Love it!!! I did a donut mustache on a tpoo Saturday, it really suits certain dogs. I want to grow a goatee on Dash, just have to make myself get past the awkward stage! Lol


Sent from Petguide.com Free App


----------



## poolann (Jan 31, 2013)

kcp1227 said:


> Love it!!! I did a donut mustache on a tpoo Saturday, it really suits certain dogs. I want to grow a goatee on Dash, just have to make myself get past the awkward stage! Lol
> 
> 
> Sent from Petguide.com Free App


I'm not sure what you call this...top is shaved so not a donut but bottom is long so not a French. Guess it's a modified donut??? Lol

Sent from Petguide.com Free App


----------



## MollyMuiMa (Oct 13, 2012)

I really like it! It gives his face a very wise and noble demeanor!!!!


----------



## Suddenly (Aug 8, 2013)

I agree with Molly, but you look really wise!


Sent from Petguide.com Free App


----------



## LEUllman (Feb 1, 2010)

Love that it's a different color, just like my own goatee!


----------



## DreamAgility (Sep 2, 2013)

Oh my gosh, Anna!!! He reminds me of a jewish man! he is so cute!!
Btw, in August or september would you possibly be able to help me set the continental clip on Dreamer? Judy said she was tempted to bring Dreamer over to have it done last week, but the coat isn't quite that long yet.


----------



## Quossum (Mar 18, 2011)

Excellent! Keep it growing!


----------



## poolann (Jan 31, 2013)

DreamAgility said:


> Oh my gosh, Anna!!! He reminds me of a jewish man! he is so cute!!
> Btw, in August or september would you possibly be able to help me set the continental clip on Dreamer? Judy said she was tempted to bring Dreamer over to have it done last week, but the coat isn't quite that long yet.


Judy wanted to bring her to me? That's funny. Send me a side pic closer to when you are ready. I'll try to get an idea of where the lines should be and I'll have an even better idea in person. I'll be happy to help but just so you know it has been trial and error for me lol.

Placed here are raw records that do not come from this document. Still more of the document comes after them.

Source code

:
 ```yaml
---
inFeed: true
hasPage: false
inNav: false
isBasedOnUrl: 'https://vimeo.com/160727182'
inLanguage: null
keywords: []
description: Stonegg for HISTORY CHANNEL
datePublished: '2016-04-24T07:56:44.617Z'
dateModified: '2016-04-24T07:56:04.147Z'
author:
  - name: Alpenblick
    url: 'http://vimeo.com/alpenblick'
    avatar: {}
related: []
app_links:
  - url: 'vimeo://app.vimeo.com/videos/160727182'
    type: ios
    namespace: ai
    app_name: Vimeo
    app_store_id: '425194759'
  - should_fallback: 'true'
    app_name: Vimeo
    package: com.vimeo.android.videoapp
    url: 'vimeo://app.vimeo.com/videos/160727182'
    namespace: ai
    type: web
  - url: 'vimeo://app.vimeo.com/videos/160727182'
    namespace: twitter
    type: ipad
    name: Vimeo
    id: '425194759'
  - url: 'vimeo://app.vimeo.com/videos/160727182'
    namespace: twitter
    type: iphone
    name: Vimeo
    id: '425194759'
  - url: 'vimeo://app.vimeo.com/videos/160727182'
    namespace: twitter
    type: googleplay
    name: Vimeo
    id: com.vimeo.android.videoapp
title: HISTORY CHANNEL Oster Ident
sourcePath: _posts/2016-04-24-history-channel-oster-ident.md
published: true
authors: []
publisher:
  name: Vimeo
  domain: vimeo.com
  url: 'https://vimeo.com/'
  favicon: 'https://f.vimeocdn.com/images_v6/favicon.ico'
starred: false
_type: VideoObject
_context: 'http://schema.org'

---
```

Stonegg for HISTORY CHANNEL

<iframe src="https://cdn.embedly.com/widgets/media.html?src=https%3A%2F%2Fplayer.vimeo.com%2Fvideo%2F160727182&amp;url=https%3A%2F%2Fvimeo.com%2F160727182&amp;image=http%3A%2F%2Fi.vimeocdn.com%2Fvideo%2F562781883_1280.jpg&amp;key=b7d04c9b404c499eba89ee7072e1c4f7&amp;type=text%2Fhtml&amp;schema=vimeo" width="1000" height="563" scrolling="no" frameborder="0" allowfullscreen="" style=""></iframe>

Sent from Petguide.com Free App


----------



## poolann (Jan 31, 2013)

Quossum said:


> Excellent! Keep it growing!


Unfortunately it may come off in Sept. I'm looking at showing him in a Champions class at a UKC specialty. I will probably grow it back after.

Sent from Petguide.com Free App


----------



## kayfabulous6 (Nov 19, 2013)

poolann said:


> I'm not sure what you call this...top is shaved so not a donut but bottom is long so not a French. Guess it's a modified donut??? Lol
> 
> Sent from Petguide.com Free App



Half bitten donut!!  hehe


Sent from Petguide.com Free App


----------



## Jcjshelton (Jun 16, 2013)

Cool!




poolann said:


> Is really coming along. The first pic is from the middle of May when I had just started it.
> 
> Sent from Petguide.com Free App


----------



## lily cd re (Jul 23, 2012)

It is amazing how fast it grows. The look does suit him, although I like a clean face myself. The cool thing is that we can keep changing it all.


----------